Tonight, one in eight of the world's people – 842 million men, women and children – will go to bed hungry. In the developing world, one child in four is stunted, physically and mentally, because they do not have enough to eat.
The good news is that it doesn’t need to be this way. There are many proven strategies to fight hunger. But one strategy has not received enough attention: ensuring that all women have access to family planning and other reproductive health services.
What’s the connection between family planning and hunger? Poverty. The fact is, there is more than enough food for everyone on the planet. Most people go hungry because they are simply too poor to buy enough to eat. But, when women are able to plan and space their childbearing, they are better able to care for themselves — to protect their health, to get an education, and to earn a decent living. As a result, they and their families are less likely to be poor.
Family planning fights poverty at the national level, as well. It leads to lower birthrates, which saves money that nations can invest in health care, infrastructure, and job creation. Indeed, every dollar invested in family planning and reproductive health services can save up to $31 on spending for education, food, health, housing, and sanitation. This is the “demographic dividend” that powered the rise of the Asian Tiger economies over the last few decades.
By fighting poverty, family planning can help end the scourge of hunger today. It can also help meet the larger challenge of feeding humanity in the future.
The Food and Agriculture Organization says that food production must increase 70% by 2050 to meet rising demand. But that will not be easy in a world reeling from the impacts of climate change. The World Bank warns that we are now on track for 4°C of warming, which will bring extreme heat waves, searing drought and rising sea levels — all of which could have devastating impacts on agriculture.

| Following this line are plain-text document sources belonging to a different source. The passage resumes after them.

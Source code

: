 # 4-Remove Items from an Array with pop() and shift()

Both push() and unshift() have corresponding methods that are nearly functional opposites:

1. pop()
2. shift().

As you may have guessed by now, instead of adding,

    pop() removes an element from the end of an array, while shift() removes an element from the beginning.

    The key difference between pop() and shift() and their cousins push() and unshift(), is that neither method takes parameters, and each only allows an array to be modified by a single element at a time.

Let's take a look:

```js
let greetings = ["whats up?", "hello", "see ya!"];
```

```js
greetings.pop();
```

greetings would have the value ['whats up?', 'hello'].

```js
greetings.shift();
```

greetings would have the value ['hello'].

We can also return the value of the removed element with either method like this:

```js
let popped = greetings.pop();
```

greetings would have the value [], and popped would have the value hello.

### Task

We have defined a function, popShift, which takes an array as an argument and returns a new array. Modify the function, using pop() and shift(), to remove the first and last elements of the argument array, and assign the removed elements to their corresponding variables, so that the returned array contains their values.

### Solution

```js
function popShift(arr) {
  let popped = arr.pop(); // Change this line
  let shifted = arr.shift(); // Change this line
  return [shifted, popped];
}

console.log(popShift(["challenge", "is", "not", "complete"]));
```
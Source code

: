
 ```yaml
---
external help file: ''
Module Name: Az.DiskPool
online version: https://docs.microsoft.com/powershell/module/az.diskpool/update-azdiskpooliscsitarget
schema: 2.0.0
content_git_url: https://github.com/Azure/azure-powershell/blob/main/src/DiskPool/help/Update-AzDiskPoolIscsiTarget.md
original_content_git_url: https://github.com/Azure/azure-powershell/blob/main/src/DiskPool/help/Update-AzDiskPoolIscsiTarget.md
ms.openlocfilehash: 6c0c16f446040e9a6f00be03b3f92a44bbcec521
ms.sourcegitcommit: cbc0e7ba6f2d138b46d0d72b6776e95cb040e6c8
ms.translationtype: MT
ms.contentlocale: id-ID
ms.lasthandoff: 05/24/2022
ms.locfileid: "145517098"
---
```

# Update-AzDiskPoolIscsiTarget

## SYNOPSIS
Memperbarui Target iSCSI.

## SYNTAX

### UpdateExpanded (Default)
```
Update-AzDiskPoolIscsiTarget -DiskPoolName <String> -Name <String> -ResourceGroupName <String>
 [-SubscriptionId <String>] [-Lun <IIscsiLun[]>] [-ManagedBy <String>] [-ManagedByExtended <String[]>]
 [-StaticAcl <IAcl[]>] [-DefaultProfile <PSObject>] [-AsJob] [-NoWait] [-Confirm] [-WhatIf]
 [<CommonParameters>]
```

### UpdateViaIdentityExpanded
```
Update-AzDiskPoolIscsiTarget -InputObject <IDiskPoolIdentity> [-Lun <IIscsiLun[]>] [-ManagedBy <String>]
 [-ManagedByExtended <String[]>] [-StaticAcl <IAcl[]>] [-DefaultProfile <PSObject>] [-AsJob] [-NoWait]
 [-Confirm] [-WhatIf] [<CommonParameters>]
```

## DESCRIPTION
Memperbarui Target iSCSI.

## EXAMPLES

By slowing population growth, family planning can lower the hurdles that agriculture must leap. Slower growth will also reduce pressure on the natural systems that support life. A host of environmental problems — including climate change, water scarcity, and biodiversity loss—will be far easier to address if world population peaks at 9 billion, rather than climbing to 11 billion or more.

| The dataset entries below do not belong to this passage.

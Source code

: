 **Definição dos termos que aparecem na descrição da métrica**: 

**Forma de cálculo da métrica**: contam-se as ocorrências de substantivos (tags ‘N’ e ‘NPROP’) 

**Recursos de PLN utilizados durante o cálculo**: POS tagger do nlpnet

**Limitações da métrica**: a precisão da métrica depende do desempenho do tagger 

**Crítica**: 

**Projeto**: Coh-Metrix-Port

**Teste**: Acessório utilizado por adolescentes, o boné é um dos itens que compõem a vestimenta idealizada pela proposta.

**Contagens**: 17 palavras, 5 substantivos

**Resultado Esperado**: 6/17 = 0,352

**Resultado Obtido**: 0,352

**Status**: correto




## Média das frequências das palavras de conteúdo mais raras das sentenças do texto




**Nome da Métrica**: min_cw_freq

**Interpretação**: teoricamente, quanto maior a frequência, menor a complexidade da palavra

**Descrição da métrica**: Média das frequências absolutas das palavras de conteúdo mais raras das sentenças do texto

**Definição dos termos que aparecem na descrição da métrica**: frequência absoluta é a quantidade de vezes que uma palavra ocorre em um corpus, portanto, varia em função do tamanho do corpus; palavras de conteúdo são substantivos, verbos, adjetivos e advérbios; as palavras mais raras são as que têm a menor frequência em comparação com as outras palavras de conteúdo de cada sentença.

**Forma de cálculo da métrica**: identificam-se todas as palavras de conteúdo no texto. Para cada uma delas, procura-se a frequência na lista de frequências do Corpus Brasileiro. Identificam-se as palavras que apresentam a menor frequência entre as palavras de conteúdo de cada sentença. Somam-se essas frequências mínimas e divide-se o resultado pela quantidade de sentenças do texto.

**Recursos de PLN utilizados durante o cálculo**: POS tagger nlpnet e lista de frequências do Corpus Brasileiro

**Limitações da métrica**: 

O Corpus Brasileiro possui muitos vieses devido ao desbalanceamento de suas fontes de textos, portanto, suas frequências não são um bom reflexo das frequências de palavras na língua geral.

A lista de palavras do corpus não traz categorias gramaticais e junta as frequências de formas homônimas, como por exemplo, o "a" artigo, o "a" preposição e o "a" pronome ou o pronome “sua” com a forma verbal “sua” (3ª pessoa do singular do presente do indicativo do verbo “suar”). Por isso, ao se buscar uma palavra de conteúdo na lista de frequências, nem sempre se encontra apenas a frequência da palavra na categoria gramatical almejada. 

Family planning is crucial to food security and sustainability, now and in the future. Incredibly, there are still 222 million women in the developing world who wish to plan their families, but lack meaningful access to these services.
This week, global leaders are assembling at the annual meetings of the World Bank Group and the International Monetary Fund to discuss the intertwined challenges of food security, development and climate change. I urge them to remember that family planning and reproductive health services are vital to women’s rights — and can help us meet the challenges of the 21st century.